DEQA-VET: Qualitätssicherung in der Allgemeinbildung

Qualitätssicherung in der Allgemeinbildung

Der Konstanzer Beschluss der KMK (1997) erklärt Qualitätssicherung als wichtige Aufgabe (zunächst nur Input-orientiert). Allgemeinbildende Schulen unterliegen im Zusammenhang mit Qualiätssicherung einerseits der Länderhoheit:
Qualitätssicherung findet sich als Thema in Schulgesetzen, in Orientierungsrahmen für Schulqualität, in Instituten /Agenturen für Schulentwicklung; in Schulprogrammen. Betont wird die schulische Eigenständigkeit: z.B. interne Evaluation, Feedbackkultur; Bildungsberichterstattungspflicht gegenüber der jeweiligen Landesbehörde (von dort zur KMK/zum BMBF).

Es gibt KEIN für alle verpflichtendes Qualitätssicherungssystem!

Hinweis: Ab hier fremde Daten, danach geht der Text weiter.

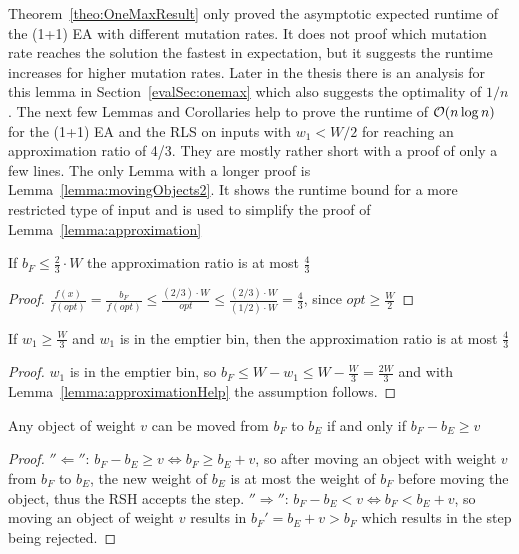Theorem~\ref{theo:OneMaxResult} only proved the asymptotic expected runtime of the (1+1) EA with different mutation rates.
It does not proof which mutation rate reaches the solution the fastest in expectation, but it suggests the runtime increases for higher mutation rates.
Later in the thesis there is an analysis for this lemma in Section~\ref{evalSec:onemax} which also suggests the optimality of $1/n$.\newline
The next few Lemmas and Corollaries help to prove the runtime of $\mathcal{O}(n\log{n})$ for the (1+1) EA and the RLS on inputs with $w_1<W/2$ for reaching an approximation ratio of 4/3.
They are mostly rather short with a proof of only a few lines.
The only Lemma with a longer proof is Lemma~\ref{lemma:movingObjects2}.
It shows the runtime bound for a more restricted type of input and is used to simplify the proof of Lemma~\ref{lemma:approximation}

\begin{lemma}\label{lemma:approximationHelp}
    If \(b_F \le \frac{2}{3} \cdot W\) the approximation ratio is at most $\frac{4}{3}$
\end{lemma}
\begin{proof}
    \(\frac{f(x)}{f(opt)}=\frac{b_F}{f(opt)} \le \frac{(2/3) \cdot W}{opt} \le \frac{(2/3) \cdot W}{(1/2) \cdot W} = \frac{4}{3}\), since \(opt \ge \frac{W}{2}\)
\end{proof}

\begin{corollary}\label{cor:approximationHelp}
    If \(w_1 \ge \frac{W}{3}\) and \(w_1\) is in the emptier bin, then the approximation ratio is at most $\frac{4}{3}$
\end{corollary}
\begin{proof}
    $w_1$ is in the emptier bin, so \( b_F \le W - w_1 \le W - \frac{W}{3} = \frac{2W}{3} \) and with Lemma~\ref{lemma:approximationHelp} the assumption follows.
\end{proof}

\begin{lemma}\label{lemma:movingObjects}
    Any object of weight $v$ can be moved from $b_F$ to $b_E$ if and only if \(b_F - b_E \ge v\)
\end{lemma}
\begin{proof}
    $''\Leftarrow''$:\newline
    \(b_F - b_E \ge v \Leftrightarrow b_F \ge b_E + v\), so after moving an object with weight $v$ from $b_F$ to $b_E$, the new weight of $b_E$ is at most the weight of $b_F$ before moving the object, thus the RSH accepts the step.\newline
    $''\Rightarrow''$:\newline
    \(b_F - b_E < v \Leftrightarrow b_F < b_E + v\), so moving an object of weight $v$ results in ${b_F}' = b_E+v > b_F$ which results in the step being rejected.
\end{proof}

Andererseits existieren von der KMK festgelegte bundesweite abschlussbezogene Bildungsstandards, jeweils für bestimmte Fächer (somit Übergang zur Output/Outcome-Orientierung); seit 2003/04 für den

  • Primarbereich (Jahrgangstufe 4)
  • Hauptschulabschluss (Jahrgangstufe 9)
  • Mittleren Schulabschluss (Jahrgangstufe 10)

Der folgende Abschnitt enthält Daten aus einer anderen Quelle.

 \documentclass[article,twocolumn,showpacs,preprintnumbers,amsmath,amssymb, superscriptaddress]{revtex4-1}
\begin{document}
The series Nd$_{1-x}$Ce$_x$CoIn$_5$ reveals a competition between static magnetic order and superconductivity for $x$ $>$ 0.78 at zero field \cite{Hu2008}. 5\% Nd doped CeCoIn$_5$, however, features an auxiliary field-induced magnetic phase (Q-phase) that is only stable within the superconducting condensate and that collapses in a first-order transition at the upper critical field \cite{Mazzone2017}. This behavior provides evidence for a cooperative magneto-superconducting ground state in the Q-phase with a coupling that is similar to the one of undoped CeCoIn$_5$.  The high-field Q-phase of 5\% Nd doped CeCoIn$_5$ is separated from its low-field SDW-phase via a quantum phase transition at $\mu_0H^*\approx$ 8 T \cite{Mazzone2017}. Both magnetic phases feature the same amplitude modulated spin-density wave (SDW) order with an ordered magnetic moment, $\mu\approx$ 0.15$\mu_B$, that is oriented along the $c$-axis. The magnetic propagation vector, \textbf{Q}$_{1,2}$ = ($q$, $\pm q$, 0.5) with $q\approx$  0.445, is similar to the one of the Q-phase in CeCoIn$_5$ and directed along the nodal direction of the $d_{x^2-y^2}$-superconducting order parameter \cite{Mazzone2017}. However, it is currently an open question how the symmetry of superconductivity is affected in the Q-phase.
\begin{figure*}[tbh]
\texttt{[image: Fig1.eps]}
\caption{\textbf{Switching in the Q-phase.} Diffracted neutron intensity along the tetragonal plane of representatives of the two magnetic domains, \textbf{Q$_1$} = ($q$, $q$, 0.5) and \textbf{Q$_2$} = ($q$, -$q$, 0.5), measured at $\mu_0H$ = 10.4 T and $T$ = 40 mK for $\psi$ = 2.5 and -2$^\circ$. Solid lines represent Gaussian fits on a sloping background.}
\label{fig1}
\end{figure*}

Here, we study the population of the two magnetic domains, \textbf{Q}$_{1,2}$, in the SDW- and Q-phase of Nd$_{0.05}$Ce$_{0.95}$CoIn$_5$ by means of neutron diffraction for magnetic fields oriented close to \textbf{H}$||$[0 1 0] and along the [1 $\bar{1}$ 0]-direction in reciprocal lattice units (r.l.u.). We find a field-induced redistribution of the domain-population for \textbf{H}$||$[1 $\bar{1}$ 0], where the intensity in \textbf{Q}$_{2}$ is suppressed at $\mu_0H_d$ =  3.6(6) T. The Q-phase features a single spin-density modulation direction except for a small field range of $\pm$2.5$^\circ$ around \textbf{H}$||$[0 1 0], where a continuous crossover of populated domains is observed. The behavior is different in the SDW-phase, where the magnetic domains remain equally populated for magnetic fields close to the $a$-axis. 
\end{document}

IQB (Institut zur Qualitätsentwicklung im Bildungswesen, Berlin):

  • Entwicklung von Standards und Aufgabenpools für die Allgemeine Hochschulreife in Deutsch, Mathematik, Englisch und Französisch („Zentralabitur“)
  • Operationalisierung, Implementation und Evaluation der Standards  (Bildungsmonitoring)
  • Organisation nationaler Lernstandserhebungen und Ländervergleichsstudien (z.B. VERA)

ZIB (Zentrum für internat. Bildungsvergleichsstudien, München): internationales Bildungsmonitoring

Mittlerweile wird Qualitätsentwicklung auch in Ganztagsschulen praktiziert (z.B. QUIGS 2.0 in NRW).